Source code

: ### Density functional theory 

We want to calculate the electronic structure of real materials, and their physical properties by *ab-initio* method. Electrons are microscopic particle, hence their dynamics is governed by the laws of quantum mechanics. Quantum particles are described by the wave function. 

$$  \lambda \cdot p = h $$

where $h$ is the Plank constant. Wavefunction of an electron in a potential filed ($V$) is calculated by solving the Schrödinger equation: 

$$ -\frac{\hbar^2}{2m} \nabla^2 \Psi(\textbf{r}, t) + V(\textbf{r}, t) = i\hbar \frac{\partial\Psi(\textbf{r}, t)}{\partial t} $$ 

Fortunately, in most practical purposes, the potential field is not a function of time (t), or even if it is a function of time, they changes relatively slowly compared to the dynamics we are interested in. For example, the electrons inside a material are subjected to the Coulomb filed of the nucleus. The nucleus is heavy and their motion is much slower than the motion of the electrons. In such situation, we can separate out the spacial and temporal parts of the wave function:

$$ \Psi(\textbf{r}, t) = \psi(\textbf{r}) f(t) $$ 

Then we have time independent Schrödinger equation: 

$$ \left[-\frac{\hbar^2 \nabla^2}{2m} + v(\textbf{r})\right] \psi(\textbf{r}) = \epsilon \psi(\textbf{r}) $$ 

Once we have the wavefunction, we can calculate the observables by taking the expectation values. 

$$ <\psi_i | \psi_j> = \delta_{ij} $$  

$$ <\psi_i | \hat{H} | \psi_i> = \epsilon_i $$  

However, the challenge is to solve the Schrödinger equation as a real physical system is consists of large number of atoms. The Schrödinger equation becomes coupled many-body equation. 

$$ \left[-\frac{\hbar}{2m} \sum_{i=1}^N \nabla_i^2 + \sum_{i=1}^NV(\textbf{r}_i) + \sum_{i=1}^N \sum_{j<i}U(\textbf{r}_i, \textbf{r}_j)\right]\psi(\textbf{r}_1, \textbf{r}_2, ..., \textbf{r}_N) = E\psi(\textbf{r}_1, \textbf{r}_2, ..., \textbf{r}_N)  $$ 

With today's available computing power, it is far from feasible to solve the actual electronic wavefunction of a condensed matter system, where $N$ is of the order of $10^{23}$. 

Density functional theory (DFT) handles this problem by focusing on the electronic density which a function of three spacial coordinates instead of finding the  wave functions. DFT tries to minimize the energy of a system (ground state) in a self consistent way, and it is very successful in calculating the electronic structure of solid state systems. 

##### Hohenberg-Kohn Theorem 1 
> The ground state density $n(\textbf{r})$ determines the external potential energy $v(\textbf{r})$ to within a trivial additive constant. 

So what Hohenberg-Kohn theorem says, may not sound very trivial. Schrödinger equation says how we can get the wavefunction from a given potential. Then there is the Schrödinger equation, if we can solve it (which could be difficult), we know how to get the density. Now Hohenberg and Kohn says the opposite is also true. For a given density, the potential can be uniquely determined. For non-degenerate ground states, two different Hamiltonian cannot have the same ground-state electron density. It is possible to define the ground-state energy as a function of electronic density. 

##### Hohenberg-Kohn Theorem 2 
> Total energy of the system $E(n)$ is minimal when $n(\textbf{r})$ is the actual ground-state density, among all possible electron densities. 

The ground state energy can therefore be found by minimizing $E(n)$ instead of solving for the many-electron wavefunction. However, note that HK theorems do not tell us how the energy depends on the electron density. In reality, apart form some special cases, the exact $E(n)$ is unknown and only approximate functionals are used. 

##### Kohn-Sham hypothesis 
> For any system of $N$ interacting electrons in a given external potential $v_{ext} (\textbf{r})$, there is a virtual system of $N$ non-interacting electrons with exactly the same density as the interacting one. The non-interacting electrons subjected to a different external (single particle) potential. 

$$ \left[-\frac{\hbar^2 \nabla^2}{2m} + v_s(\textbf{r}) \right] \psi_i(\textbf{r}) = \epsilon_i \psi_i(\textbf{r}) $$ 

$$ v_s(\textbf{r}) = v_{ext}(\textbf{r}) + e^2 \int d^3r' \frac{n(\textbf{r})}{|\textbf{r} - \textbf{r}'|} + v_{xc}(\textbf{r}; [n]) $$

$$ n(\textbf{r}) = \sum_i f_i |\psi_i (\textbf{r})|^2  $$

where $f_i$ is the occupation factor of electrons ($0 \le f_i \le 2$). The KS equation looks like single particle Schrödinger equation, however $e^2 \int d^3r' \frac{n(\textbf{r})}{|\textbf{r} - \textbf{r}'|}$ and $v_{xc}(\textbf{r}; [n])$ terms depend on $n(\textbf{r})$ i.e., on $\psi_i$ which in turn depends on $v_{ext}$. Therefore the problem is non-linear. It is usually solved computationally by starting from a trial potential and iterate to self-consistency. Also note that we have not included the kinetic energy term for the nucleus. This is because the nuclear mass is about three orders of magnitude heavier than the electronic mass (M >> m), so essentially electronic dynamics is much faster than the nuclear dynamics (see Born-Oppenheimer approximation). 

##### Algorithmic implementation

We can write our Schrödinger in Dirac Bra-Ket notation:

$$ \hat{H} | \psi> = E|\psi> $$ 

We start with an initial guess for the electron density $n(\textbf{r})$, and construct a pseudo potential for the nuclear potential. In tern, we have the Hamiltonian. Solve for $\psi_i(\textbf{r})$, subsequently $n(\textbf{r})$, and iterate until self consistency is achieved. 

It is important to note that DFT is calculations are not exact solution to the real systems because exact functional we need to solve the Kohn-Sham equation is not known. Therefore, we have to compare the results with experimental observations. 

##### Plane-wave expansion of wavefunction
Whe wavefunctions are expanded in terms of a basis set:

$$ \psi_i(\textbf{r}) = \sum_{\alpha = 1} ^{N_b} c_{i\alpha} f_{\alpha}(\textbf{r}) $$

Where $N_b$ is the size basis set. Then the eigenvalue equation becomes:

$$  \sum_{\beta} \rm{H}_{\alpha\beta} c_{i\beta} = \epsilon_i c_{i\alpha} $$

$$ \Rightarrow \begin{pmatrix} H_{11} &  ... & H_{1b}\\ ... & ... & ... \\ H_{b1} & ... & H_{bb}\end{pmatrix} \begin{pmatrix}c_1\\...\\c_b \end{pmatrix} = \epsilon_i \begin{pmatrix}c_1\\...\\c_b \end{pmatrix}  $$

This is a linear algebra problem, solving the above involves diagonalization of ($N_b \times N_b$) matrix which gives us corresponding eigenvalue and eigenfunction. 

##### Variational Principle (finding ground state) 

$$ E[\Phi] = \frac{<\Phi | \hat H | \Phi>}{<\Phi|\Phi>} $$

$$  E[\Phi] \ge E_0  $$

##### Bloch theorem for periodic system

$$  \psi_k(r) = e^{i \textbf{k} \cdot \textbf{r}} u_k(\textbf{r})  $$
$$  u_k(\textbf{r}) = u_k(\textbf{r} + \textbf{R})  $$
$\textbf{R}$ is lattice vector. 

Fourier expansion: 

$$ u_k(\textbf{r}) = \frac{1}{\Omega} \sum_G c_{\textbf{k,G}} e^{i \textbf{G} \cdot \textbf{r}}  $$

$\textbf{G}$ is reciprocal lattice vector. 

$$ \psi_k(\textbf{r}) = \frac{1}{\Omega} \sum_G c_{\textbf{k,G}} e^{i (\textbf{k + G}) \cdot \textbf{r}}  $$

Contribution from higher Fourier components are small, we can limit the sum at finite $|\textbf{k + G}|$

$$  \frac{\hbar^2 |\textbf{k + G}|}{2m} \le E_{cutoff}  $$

---------------

Assignment: Each line from the one that holds "Contribution from higher" to the end of the records above should be transcribed exactly, both ends included.

Exercise answer:
Contribution from higher Fourier components are small, we can limit the sum at finite $|\textbf{k + G}|$

$$  \frac{\hbar^2 |\textbf{k + G}|}{2m} \le E_{cutoff}  $$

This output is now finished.